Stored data
--------------------
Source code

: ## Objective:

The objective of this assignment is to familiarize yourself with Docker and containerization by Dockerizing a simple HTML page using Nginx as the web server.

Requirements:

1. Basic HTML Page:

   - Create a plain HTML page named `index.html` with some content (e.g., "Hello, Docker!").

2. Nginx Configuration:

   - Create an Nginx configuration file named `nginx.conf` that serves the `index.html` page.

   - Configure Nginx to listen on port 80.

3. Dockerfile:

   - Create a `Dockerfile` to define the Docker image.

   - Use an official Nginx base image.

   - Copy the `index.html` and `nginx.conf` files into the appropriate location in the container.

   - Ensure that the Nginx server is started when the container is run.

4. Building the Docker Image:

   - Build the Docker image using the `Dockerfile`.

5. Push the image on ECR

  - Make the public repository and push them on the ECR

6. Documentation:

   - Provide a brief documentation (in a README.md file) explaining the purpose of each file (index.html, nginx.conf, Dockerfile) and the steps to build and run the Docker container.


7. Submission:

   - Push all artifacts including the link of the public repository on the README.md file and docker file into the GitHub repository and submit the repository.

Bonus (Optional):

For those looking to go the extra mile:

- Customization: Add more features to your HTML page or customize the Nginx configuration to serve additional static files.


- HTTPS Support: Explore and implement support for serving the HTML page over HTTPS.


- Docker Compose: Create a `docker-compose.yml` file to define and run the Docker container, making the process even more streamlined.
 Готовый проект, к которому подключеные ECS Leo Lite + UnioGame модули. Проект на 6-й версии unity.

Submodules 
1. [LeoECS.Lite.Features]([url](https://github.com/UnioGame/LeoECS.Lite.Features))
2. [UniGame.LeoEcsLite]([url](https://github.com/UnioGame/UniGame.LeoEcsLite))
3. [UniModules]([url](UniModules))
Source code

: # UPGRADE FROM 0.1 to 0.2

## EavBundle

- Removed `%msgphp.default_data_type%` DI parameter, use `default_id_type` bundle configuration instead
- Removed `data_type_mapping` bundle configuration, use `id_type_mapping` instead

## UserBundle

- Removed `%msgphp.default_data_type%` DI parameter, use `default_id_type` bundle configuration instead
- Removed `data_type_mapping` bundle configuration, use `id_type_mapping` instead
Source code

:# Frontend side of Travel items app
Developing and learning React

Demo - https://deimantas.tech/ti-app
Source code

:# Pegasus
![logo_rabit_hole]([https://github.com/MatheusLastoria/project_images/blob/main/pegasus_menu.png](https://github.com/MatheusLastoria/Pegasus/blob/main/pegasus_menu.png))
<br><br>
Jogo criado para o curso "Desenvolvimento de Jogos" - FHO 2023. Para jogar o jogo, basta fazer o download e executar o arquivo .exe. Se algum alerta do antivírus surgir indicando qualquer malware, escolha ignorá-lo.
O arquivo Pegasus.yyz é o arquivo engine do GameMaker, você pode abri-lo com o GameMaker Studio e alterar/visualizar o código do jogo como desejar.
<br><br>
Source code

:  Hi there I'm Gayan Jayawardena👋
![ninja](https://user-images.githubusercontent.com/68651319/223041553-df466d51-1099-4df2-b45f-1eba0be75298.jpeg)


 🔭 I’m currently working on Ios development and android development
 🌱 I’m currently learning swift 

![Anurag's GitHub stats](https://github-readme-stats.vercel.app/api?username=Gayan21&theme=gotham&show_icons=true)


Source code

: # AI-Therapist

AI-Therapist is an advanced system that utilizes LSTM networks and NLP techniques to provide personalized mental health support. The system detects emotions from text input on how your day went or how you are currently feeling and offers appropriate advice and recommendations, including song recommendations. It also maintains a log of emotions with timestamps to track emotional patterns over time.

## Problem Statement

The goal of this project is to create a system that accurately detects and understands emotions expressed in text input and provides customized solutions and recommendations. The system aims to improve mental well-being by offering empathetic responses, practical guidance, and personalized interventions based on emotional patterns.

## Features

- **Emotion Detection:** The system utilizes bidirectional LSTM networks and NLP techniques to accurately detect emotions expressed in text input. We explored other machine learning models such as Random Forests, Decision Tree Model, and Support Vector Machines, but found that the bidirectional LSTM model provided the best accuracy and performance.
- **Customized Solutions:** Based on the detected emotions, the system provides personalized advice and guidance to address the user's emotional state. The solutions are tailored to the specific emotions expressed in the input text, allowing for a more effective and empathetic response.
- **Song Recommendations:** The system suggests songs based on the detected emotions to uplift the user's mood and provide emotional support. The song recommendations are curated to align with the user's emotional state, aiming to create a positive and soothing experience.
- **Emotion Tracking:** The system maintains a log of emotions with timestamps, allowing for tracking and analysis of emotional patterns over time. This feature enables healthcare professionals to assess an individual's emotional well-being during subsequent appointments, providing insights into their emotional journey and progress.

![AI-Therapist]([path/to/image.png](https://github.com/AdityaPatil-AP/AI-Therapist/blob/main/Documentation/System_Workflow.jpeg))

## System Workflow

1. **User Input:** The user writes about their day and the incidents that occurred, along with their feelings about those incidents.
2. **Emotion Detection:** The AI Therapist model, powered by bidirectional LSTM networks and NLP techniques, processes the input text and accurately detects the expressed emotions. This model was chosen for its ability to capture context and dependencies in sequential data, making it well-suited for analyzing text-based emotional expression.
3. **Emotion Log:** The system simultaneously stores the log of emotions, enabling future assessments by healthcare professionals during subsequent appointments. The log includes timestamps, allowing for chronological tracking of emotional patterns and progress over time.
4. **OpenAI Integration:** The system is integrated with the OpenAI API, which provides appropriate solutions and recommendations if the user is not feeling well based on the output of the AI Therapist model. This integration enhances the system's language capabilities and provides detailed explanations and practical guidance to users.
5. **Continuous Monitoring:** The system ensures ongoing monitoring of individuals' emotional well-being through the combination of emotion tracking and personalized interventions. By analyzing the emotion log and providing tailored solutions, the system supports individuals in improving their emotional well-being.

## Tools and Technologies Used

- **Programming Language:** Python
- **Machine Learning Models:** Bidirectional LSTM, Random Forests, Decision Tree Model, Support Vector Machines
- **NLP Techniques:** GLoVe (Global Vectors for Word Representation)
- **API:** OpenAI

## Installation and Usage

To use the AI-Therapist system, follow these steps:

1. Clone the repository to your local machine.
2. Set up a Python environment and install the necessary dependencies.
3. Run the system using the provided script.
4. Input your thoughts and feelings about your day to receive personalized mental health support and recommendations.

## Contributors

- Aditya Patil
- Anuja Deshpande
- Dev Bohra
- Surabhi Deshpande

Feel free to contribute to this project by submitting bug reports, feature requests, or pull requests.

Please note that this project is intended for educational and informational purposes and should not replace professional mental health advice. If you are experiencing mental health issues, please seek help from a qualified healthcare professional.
--------------------
» **WHAT TO PRODUCE**
All lines above from the one with "and android development" to the one with "## Problem Statement", inclusive, should be copied exactly, and no other lines.

» **YOUR RESPONSE**
 🔭 I’m currently working on Ios development and android development
 🌱 I’m currently learning swift 

![Anurag's GitHub stats](https://github-readme-stats.vercel.app/api?username=Gayan21&theme=gotham&show_icons=true)


Source code

: # AI-Therapist

AI-Therapist is an advanced system that utilizes LSTM networks and NLP techniques to provide personalized mental health support. The system detects emotions from text input on how your day went or how you are currently feeling and offers appropriate advice and recommendations, including song recommendations. It also maintains a log of emotions with timestamps to track emotional patterns over time.

## Problem Statement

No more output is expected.